■ Exercise aim ■
Return the number of lines below with "plants" in them, and nothing else.

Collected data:
*** Begin section ***

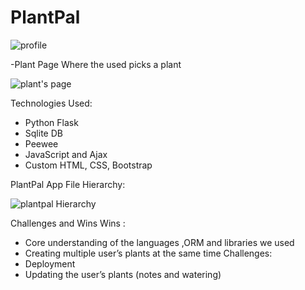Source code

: # PlantPal
![profile](https://cdn.glitch.com/3f59e2c6-0558-4467-9057-8202e97223b4%2FScreen%20Shot%202019-03-24%20at%203.32.57%20PM.png?1553495462186)


-Plant Page Where the used picks a plant

![plant's page](https://cdn.glitch.com/3f59e2c6-0558-4467-9057-8202e97223b4%2FScreen%20Shot%202019-03-24%20at%2011.35.52%20PM.png?1553495782703)





Technologies Used:
- Python Flask 
- Sqlite DB
- Peewee
- JavaScript and Ajax
- Custom HTML, CSS, Bootstrap





PlantPal App File Hierarchy:

![plantpal Hierarchy](https://cdn.glitch.com/3f59e2c6-0558-4467-9057-8202e97223b4%2FScreen%20Shot%202019-03-24%20at%2011.29.08%20PM.png?1553495377297)


Challenges and Wins
Wins :
  - Core understanding of the languages ,ORM and libraries we used 
  - Creating multiple user’s plants at the same time
Challenges:
   - Deployment
   - Updating the user’s plants (notes and watering)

*** End section ***

■ Task response ■
2